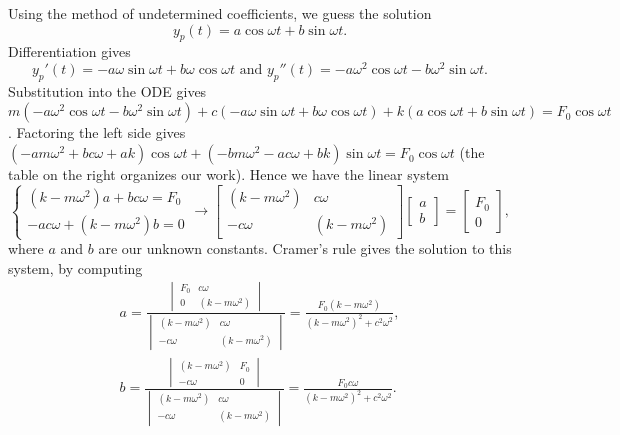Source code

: Using the method of undetermined coefficients, we guess the solution 
$$y_p(t) = a\cos\omega t+b\sin\omega t. $$  
Differentiation gives 
$$y_p'(t) = -a\omega\sin\omega t+b\omega\cos\omega t \text{ and } y_p''(t) = -a\omega^2\cos\omega t-b\omega^2\sin\omega t.$$  Substitution into the ODE gives
$m(-a\omega^2\cos\omega t-b\omega^2\sin\omega t)+c(-a\omega\sin\omega t+b\omega\cos\omega t)+k(a\cos\omega t+b\sin\omega t)=F_0\cos \omega t$. Factoring the left side gives $(-am\omega^2+bc\omega+ak)\cos\omega t+(-bm\omega^2-ac\omega+bk)\sin\omega t=F_0\cos \omega t$ (the table on the right organizes our work). Hence we have the linear system 
$$\begin{cases}
(k-m\omega^2)a+bc\omega = F_0\\
-ac\omega+(k-m\omega^2)b=0
\end{cases} \rightarrow
\begin{bmatrix}
(k-m\omega^2)&c\omega\\
-c\omega& (k-m\omega^2)
\end{bmatrix}
\begin{bmatrix}
a\\b
\end{bmatrix}
=\begin{bmatrix}
F_0\\0
\end{bmatrix}
,$$ where $a$ and $b$ are our unknown constants. Cramer's rule gives the solution to this system, by computing
\begin{align*}
a=\frac{\begin{vmatrix}F_0&c\omega\\
0& (k-m\omega^2)
\end{vmatrix}}{\begin{vmatrix}(k-m\omega^2)&c\omega\\
-c\omega& (k-m\omega^2)
\end{vmatrix}}=\frac{F_0(k-m\omega^2)}{(k-m\omega^2)^2+c^2\omega^2},
\\ 
b=\frac{\begin{vmatrix}(k-m\omega^2)&F_0\\
-c\omega& 0
\end{vmatrix}}{\begin{vmatrix}(k-m\omega^2)&c\omega\\
-c\omega& (k-m\omega^2)
\end{vmatrix}}=\frac{F_0 c\omega }{(k-m\omega^2)^2+c^2\omega^2}.
\end{align*}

ACTION ITEM.
Set down all the entries above verbatim, and include none of the pictures.

COMPLETED EXERCISE.
Source code

: Using the method of undetermined coefficients, we guess the solution 
$$y_p(t) = a\cos\omega t+b\sin\omega t. $$  
Differentiation gives 
$$y_p'(t) = -a\omega\sin\omega t+b\omega\cos\omega t \text{ and } y_p''(t) = -a\omega^2\cos\omega t-b\omega^2\sin\omega t.$$  Substitution into the ODE gives
$m(-a\omega^2\cos\omega t-b\omega^2\sin\omega t)+c(-a\omega\sin\omega t+b\omega\cos\omega t)+k(a\cos\omega t+b\sin\omega t)=F_0\cos \omega t$. Factoring the left side gives $(-am\omega^2+bc\omega+ak)\cos\omega t+(-bm\omega^2-ac\omega+bk)\sin\omega t=F_0\cos \omega t$ (the table on the right organizes our work). Hence we have the linear system 
$$\begin{cases}
(k-m\omega^2)a+bc\omega = F_0\\
-ac\omega+(k-m\omega^2)b=0
\end{cases} \rightarrow
\begin{bmatrix}
(k-m\omega^2)&c\omega\\
-c\omega& (k-m\omega^2)
\end{bmatrix}
\begin{bmatrix}
a\\b
\end{bmatrix}
=\begin{bmatrix}
F_0\\0
\end{bmatrix}
,$$ where $a$ and $b$ are our unknown constants. Cramer's rule gives the solution to this system, by computing
\begin{align*}
a=\frac{\begin{vmatrix}F_0&c\omega\\
0& (k-m\omega^2)
\end{vmatrix}}{\begin{vmatrix}(k-m\omega^2)&c\omega\\
-c\omega& (k-m\omega^2)
\end{vmatrix}}=\frac{F_0(k-m\omega^2)}{(k-m\omega^2)^2+c^2\omega^2},
\\ 
b=\frac{\begin{vmatrix}(k-m\omega^2)&F_0\\
-c\omega& 0
\end{vmatrix}}{\begin{vmatrix}(k-m\omega^2)&c\omega\\
-c\omega& (k-m\omega^2)
\end{vmatrix}}=\frac{F_0 c\omega }{(k-m\omega^2)^2+c^2\omega^2}.
\end{align*}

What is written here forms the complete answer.